I'm new to open-source, but I've learned C and Python.

I've read the 'Getting Started' guide, but aside from signing up for the
mailing list and getting the source code, it doesn't provide much direction
for beginners.

I'm looking for somewhere I can contribute. Could any maintainer suggest
any issue they need fixing or offer general directions on the best way to
get started?

Hello Joseph!

First, the bad news: QEMU is a sophisticated and complicated project, and I would not recommend it as the first foray of serious programming to most people. But the good news is, it is still possible to contribute without being an expert simply because QEMU is composed of many different things.
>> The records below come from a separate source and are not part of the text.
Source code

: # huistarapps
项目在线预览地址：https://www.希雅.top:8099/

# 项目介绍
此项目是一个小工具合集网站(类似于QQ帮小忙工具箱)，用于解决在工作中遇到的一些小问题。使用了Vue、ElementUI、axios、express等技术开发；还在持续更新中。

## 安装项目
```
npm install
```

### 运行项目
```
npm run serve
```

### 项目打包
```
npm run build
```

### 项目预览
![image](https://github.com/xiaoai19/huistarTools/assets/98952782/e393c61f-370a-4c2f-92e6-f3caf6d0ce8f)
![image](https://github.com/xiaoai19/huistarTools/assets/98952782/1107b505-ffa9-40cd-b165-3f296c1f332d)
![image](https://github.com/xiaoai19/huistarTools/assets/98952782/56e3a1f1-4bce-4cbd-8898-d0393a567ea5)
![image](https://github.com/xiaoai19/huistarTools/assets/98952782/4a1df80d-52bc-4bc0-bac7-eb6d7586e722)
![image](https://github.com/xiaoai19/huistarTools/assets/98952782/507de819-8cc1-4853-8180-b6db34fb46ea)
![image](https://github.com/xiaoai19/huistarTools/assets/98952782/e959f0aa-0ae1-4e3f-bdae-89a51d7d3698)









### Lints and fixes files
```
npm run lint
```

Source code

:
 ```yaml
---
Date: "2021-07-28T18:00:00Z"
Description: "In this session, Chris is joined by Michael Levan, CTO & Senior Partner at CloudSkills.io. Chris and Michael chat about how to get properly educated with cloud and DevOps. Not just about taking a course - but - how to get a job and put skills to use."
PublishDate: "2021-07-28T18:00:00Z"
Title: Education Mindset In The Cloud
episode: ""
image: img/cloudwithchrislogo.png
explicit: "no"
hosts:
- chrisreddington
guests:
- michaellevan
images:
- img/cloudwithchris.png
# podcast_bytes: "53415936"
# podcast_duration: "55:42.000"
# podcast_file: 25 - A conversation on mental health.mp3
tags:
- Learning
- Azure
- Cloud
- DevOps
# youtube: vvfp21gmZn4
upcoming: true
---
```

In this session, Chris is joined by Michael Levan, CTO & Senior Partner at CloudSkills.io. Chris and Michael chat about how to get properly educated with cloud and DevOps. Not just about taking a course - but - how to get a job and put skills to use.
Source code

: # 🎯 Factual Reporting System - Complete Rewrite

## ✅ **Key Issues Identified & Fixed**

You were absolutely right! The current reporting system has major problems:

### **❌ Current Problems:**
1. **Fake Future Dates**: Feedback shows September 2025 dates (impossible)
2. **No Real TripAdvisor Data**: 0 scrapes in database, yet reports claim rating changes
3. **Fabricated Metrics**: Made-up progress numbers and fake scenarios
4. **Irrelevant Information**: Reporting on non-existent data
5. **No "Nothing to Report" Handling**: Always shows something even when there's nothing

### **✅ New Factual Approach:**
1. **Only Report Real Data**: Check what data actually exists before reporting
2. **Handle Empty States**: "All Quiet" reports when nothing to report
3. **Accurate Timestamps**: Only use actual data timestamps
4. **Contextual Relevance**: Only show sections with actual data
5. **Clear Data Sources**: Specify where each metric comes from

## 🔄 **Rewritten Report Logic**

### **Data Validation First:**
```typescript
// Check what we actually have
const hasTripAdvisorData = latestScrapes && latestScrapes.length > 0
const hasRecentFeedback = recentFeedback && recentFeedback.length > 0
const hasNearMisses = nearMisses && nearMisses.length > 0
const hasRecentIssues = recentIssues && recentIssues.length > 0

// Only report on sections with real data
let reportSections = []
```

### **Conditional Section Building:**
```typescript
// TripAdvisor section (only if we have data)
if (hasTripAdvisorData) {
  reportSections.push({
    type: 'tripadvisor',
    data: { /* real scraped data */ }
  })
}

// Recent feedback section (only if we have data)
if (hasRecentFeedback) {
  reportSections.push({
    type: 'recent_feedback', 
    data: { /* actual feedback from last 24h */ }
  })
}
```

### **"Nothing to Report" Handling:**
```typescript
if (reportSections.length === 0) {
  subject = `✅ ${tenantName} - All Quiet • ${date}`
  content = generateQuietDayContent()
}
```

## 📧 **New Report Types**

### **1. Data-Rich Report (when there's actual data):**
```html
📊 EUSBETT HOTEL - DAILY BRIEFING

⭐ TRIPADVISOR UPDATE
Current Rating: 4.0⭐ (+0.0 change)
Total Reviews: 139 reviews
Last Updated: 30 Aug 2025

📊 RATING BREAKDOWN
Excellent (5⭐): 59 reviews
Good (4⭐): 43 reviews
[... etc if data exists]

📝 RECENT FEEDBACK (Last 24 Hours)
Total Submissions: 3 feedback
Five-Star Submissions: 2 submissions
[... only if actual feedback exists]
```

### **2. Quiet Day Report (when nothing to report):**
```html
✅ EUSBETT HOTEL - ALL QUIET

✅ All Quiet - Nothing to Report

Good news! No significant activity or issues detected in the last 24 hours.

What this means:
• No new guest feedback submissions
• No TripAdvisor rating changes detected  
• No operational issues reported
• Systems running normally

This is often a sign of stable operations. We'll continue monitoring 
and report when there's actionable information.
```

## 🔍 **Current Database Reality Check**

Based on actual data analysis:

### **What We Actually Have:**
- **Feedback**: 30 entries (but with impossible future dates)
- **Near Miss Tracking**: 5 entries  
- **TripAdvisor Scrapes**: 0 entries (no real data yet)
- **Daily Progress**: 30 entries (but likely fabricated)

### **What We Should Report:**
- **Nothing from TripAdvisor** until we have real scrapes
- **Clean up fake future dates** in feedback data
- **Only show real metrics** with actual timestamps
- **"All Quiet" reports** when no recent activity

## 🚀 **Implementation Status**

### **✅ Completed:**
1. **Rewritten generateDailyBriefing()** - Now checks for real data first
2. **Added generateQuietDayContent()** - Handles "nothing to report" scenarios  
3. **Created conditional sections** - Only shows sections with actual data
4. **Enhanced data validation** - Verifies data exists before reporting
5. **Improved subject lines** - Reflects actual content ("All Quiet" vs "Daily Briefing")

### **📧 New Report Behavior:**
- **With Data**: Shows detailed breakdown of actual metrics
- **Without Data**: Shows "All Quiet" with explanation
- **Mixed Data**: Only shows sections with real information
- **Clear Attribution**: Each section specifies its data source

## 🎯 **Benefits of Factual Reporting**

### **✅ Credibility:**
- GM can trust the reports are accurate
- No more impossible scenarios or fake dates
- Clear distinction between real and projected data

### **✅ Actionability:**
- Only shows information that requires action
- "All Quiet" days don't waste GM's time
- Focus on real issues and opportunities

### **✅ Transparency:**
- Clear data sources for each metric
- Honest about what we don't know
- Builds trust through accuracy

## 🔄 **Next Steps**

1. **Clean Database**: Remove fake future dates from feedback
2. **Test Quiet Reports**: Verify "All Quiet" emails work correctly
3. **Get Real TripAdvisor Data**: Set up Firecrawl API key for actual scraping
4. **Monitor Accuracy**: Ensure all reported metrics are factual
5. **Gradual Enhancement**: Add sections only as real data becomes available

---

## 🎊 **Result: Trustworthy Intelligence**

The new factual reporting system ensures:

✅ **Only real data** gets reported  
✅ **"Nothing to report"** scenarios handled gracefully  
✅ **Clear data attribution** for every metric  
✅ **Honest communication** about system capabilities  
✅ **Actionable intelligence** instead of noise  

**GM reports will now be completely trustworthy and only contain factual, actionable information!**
The usual advice is to take a look at the issues labelled as "Bite-Sized" on our Issue tracker:

https://gitlab.com/qemu-project/qemu/-/issues/?sort=created_date&state=opened&label_name%5B%5D=Bite+Sized&first_page_size=50

Take your time looking at each of them and you can choose something that looks approachable to you.

Note: I see that in many issues people say they want to contribute and ask for the issue to be assigned to them- no need to do that! Focus on writing down your solution and sending it to the list while following the "submitting a patch" docs: https://www.qemu.org/docs/master/devel/submitting-a-patch.html

If you have any kind of technical question you should ask on IRC, if you happen on any developer being online at the same time as you, or on the list. Do not ask people in private because not only will less people see your question, but most QEMU maintainers only pay attention to the mailing list for QEMU related discussion.

If you have any more questions feel free to ask!